Alors que de nombreux États américains débattent encore du cannabis et des psychédéliques, la Louisiane opte pour une approche novatrice et marquante.
Les législateurs ont approuvé un projet de programme pilote sur la thérapie psychédélique, financé par les fonds provenant des accords nationaux sur les opioïdes, afin de réaliser des recherches scientifiques et des études cliniques. Ce programme se concentre sur les traitements à base de psilocybine, d'ibogaïne et, désormais, de MDMA, entre autres.
Cette proposition ne légalise pas les psychédéliques à des fins récréatives. Elle vise plutôt à soutenir les hôpitaux, les universités et les centres de recherche dans le cadre d'essais cliniques contrôlés portant sur les traitements de la toxicomanie, du syndrome de stress post-traumatique, de la dépression et d'autres troubles mentaux difficiles à traiter.
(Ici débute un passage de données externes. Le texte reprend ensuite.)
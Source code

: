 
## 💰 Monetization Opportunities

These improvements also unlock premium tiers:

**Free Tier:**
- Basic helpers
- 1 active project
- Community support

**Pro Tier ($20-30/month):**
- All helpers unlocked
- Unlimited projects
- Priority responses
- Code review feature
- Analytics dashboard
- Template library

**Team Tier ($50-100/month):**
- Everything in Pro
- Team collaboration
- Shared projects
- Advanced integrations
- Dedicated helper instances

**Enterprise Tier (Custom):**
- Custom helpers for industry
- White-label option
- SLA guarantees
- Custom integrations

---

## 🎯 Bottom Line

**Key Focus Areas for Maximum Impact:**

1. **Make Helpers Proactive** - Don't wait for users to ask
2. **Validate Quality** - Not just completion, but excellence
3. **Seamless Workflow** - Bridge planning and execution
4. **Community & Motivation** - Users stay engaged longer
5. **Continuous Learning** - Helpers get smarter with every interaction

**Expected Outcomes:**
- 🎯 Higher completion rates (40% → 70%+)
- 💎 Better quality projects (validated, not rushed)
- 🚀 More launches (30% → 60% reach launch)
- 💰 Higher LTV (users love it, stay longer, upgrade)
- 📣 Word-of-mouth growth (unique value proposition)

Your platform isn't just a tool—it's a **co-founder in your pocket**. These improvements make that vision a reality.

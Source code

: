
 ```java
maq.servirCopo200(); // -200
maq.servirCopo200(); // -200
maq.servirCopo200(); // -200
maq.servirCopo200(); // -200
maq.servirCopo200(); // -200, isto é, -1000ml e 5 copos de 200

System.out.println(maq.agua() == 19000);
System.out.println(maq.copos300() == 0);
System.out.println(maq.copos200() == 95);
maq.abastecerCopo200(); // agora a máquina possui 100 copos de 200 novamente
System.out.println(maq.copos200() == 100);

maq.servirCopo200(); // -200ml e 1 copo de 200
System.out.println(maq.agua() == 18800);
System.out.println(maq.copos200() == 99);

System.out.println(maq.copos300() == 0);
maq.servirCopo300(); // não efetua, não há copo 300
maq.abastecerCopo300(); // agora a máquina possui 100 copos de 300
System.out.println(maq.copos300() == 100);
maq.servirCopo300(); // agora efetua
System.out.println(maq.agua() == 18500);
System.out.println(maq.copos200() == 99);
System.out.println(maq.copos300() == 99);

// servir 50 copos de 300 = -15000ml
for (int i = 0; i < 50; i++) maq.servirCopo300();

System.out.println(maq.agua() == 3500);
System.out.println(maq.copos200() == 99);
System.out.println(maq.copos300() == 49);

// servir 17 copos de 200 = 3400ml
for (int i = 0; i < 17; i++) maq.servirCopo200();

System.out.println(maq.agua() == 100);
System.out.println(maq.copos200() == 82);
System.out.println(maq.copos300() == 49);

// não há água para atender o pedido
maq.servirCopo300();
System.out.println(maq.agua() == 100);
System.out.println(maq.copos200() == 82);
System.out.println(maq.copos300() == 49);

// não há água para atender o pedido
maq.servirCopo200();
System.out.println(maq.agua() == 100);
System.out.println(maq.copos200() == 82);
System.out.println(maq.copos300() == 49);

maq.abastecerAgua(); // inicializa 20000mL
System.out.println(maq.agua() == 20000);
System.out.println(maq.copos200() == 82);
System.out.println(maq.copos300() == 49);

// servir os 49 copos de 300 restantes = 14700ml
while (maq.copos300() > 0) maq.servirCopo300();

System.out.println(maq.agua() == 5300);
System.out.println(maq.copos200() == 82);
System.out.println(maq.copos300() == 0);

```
Il est à noter que la Chambre des représentants et le Sénat ont approuvé la proposition à l'unanimité. Le projet de loi est désormais soumis à l'examen du gouverneur.
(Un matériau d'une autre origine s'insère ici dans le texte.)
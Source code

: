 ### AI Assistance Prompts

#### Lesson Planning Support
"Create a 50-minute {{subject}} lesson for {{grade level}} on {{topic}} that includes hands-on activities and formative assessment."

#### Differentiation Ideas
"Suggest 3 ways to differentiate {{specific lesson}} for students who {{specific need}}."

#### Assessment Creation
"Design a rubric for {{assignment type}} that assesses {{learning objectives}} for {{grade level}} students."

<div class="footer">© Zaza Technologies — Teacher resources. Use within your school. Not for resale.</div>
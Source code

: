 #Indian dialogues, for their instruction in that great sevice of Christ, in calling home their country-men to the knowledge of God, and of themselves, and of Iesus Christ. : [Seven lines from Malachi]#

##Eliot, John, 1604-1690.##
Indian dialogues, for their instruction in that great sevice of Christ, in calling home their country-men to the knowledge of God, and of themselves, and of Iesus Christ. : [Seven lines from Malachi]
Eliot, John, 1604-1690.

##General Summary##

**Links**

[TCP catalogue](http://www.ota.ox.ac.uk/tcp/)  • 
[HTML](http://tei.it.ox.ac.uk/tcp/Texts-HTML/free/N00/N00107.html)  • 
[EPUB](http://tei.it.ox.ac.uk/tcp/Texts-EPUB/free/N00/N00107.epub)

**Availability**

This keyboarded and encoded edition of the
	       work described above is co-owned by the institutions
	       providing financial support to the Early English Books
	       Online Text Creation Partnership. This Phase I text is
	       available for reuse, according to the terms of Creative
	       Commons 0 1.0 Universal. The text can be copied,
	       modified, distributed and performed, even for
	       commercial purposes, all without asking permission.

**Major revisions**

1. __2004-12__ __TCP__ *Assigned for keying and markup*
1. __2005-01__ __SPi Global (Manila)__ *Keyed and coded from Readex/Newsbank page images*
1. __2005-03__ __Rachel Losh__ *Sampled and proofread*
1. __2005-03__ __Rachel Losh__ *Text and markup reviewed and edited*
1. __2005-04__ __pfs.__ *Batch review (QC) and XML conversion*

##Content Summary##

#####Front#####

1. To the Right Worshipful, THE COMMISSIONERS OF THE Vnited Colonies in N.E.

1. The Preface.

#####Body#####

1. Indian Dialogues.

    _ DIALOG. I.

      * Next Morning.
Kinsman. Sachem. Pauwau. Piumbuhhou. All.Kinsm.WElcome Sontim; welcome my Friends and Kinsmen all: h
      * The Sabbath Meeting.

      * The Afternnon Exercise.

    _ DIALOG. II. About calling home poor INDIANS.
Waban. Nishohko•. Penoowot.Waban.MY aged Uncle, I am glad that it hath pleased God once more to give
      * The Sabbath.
Ses partisans y voient une manière novatrice d'utiliser une partie des milliards de dollars provenant des règlements liés à la crise des opioïdes pour financer de nouvelles méthodes de traitement. Ses détracteurs soulignent que des recherches scientifiques supplémentaires sont nécessaires avant que ces thérapies puissent être appliquées à grande échelle.
Alors que les psychédéliques ont longtemps été exclusivement associés à un usage récréatif, de plus en plus de gouvernements s'intéressent aujourd'hui à leurs applications médicales potentielles. La Louisiane semble désormais rejoindre ce mouvement croissant.